• Directions
Keyword search on "CREATED": report each line of the records that contains it.

<<<<

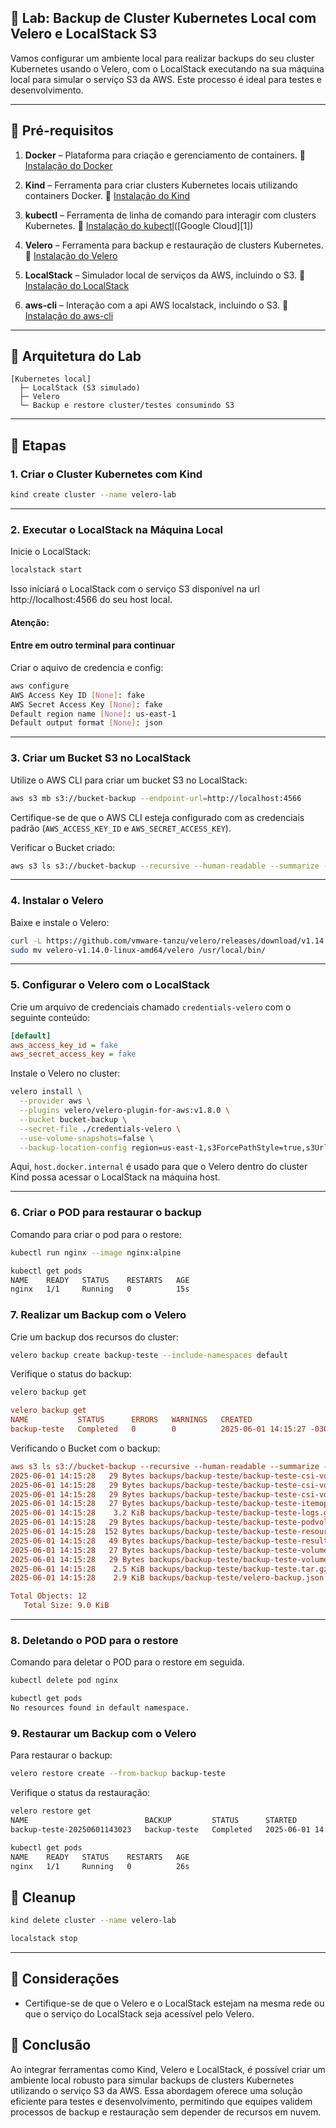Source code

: 
## 🧪 **Lab: Backup de Cluster Kubernetes Local com Velero e LocalStack S3**

Vamos configurar um ambiente local para realizar backups do seu cluster Kubernetes usando o Velero, com o LocalStack executando na sua máquina local para simular o serviço S3 da AWS. Este processo é ideal para testes e desenvolvimento.

---

## 🧰 Pré-requisitos

1. **Docker** – Plataforma para criação e gerenciamento de containers.
   🔗 [Instalação do Docker](https://docs.docker.com/engine/install/)

2. **Kind** – Ferramenta para criar clusters Kubernetes locais utilizando containers Docker.
   🔗 [Instalação do Kind](https://kind.sigs.k8s.io/docs/user/quick-start/)

3. **kubectl** – Ferramenta de linha de comando para interagir com clusters Kubernetes.
   🔗 [Instalação do kubectl](https://kubernetes.io/docs/tasks/tools/install-kubectl-linux/)([Google Cloud][1])

4. **Velero** – Ferramenta para backup e restauração de clusters Kubernetes.
   🔗 [Instalação do Velero](https://velero.io/docs/main/basic-install/)

5. **LocalStack** – Simulador local de serviços da AWS, incluindo o S3.
   🔗 [Instalação do LocalStack](https://docs.localstack.cloud/getting-started/installation/)

6. **aws-cli** – Interação com a api AWS localstack, incluindo o S3.
   🔗 [Instalação do aws-cli](https://docs.aws.amazon.com/cli/latest/userguide/getting-started-install.html)

---

## 🧱 Arquitetura do Lab

```text
[Kubernetes local]
  ├─ LocalStack (S3 simulado)
  ├─ Velero
  └─ Backup e restore cluster/testes consumindo S3 
```

---

## 🔧 Etapas

### 1. Criar o Cluster Kubernetes com Kind

```bash
kind create cluster --name velero-lab 
```

---

### 2. Executar o LocalStack na Máquina Local

Inicie o LocalStack:

```bash
localstack start
```

Isso iniciará o LocalStack com o serviço S3 disponível na url http://localhost:4566 do seu host local.

#### Atenção:  

#### Entre em outro terminal para continuar

Criar o aquivo de credencia e config:

```bash
aws configure
AWS Access Key ID [None]: fake 
AWS Secret Access Key [None]: fake
Default region name [None]: us-east-1
Default output format [None]: json
```

---

### 3. Criar um Bucket S3 no LocalStack

Utilize o AWS CLI para criar um bucket S3 no LocalStack:

```bash
aws s3 mb s3://bucket-backup --endpoint-url=http://localhost:4566
```

Certifique-se de que o AWS CLI esteja configurado com as credenciais padrão (`AWS_ACCESS_KEY_ID` e `AWS_SECRET_ACCESS_KEY`).

Verificar o Bucket criado: 
```bash
aws s3 ls s3://bucket-backup --recursive --human-readable --summarize --endpoint-url=http://localhost:4566
```

---

### 4. Instalar o Velero

Baixe e instale o Velero:

```bash
curl -L https://github.com/vmware-tanzu/velero/releases/download/v1.14.0/velero-v1.14.0-linux-amd64.tar.gz | tar -xz
sudo mv velero-v1.14.0-linux-amd64/velero /usr/local/bin/
```

---

### 5. Configurar o Velero com o LocalStack

Crie um arquivo de credenciais chamado `credentials-velero` com o seguinte conteúdo:

```ini
[default]
aws_access_key_id = fake
aws_secret_access_key = fake
```

Instale o Velero no cluster:

```bash
velero install \
  --provider aws \
  --plugins velero/velero-plugin-for-aws:v1.8.0 \
  --bucket bucket-backup \
  --secret-file ./credentials-velero \
  --use-volume-snapshots=false \
  --backup-location-config region=us-east-1,s3ForcePathStyle=true,s3Url=http://host.docker.internal:4566
```

Aqui, `host.docker.internal` é usado para que o Velero dentro do cluster Kind possa acessar o LocalStack na máquina host.

---


### 6. Criar o POD para restaurar o backup 

Comando para criar o pod para o restore:

```bash
kubectl run nginx --image nginx:alpine
```

```bash
kubectl get pods
NAME    READY   STATUS    RESTARTS   AGE
nginx   1/1     Running   0          15s
```

### 7. Realizar um Backup com o Velero

Crie um backup dos recursos do cluster:

```bash
velero backup create backup-teste --include-namespaces default
```

Verifique o status do backup:

```bash
velero backup get
```

```ini
velero backup get
NAME           STATUS      ERRORS   WARNINGS   CREATED                         EXPIRES   STORAGE LOCATION   SELECTOR
backup-teste   Completed   0        0          2025-06-01 14:15:27 -0300 -03   29d       default            <none>
```

Verificando o Bucket com o backup:

```ini
aws s3 ls s3://bucket-backup --recursive --human-readable --summarize --endpoint-url=http://localhost:4566
2025-06-01 14:15:28   29 Bytes backups/backup-teste/backup-teste-csi-volumesnapshotclasses.json.gz
2025-06-01 14:15:28   29 Bytes backups/backup-teste/backup-teste-csi-volumesnapshotcontents.json.gz
2025-06-01 14:15:28   29 Bytes backups/backup-teste/backup-teste-csi-volumesnapshots.json.gz
2025-06-01 14:15:28   27 Bytes backups/backup-teste/backup-teste-itemoperations.json.gz
2025-06-01 14:15:28    3.2 KiB backups/backup-teste/backup-teste-logs.gz
2025-06-01 14:15:28   29 Bytes backups/backup-teste/backup-teste-podvolumebackups.json.gz
2025-06-01 14:15:28  152 Bytes backups/backup-teste/backup-teste-resource-list.json.gz
2025-06-01 14:15:28   49 Bytes backups/backup-teste/backup-teste-results.gz
2025-06-01 14:15:28   27 Bytes backups/backup-teste/backup-teste-volumeinfo.json.gz
2025-06-01 14:15:28   29 Bytes backups/backup-teste/backup-teste-volumesnapshots.json.gz
2025-06-01 14:15:28    2.5 KiB backups/backup-teste/backup-teste.tar.gz
2025-06-01 14:15:28    2.9 KiB backups/backup-teste/velero-backup.json

Total Objects: 12
   Total Size: 9.0 KiB
```

---


### 8. Deletando o POD para o restore


Comando para deletar o POD para o restore em seguida. 

```bash
kubectl delete pod nginx
```

```bash
kubectl get pods
No resources found in default namespace.
```

### 9. Restaurar um Backup com o Velero

Para restaurar o backup:

```bash
velero restore create --from-backup backup-teste
```

Verifique o status da restauração:

```bash
velero restore get
NAME                          BACKUP         STATUS      STARTED                         COMPLETED                       ERRORS   WARNINGS   CREATED                         SELECTOR
backup-teste-20250601143023   backup-teste   Completed   2025-06-01 14:30:23 -0300 -03   2025-06-01 14:30:24 -0300 -03   0        1          2025-06-01 14:30:23 -0300 -03   <none>
```

```bash
kubectl get pods
NAME    READY   STATUS    RESTARTS   AGE
nginx   1/1     Running   0          26s
```


## 🧼 Cleanup

```bash
kind delete cluster --name velero-lab
```
```bash
localstack stop
```

---

## 🔄 Considerações

* Certifique-se de que o Velero e o LocalStack estejam na mesma rede ou que o serviço do LocalStack seja acessível pelo Velero.


## 📝 Conclusão

Ao integrar ferramentas como Kind, Velero e LocalStack, é possível criar um ambiente local robusto para simular backups de clusters Kubernetes utilizando o serviço S3 da AWS. Essa abordagem oferece uma solução eficiente para testes e desenvolvimento, permitindo que equipes validem processos de backup e restauração sem depender de recursos em nuvem.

>>>>

• Finished task
NAME           STATUS      ERRORS   WARNINGS   CREATED                         EXPIRES   STORAGE LOCATION   SELECTOR
NAME                          BACKUP         STATUS      STARTED                         COMPLETED                       ERRORS   WARNINGS   CREATED                         SELECTOR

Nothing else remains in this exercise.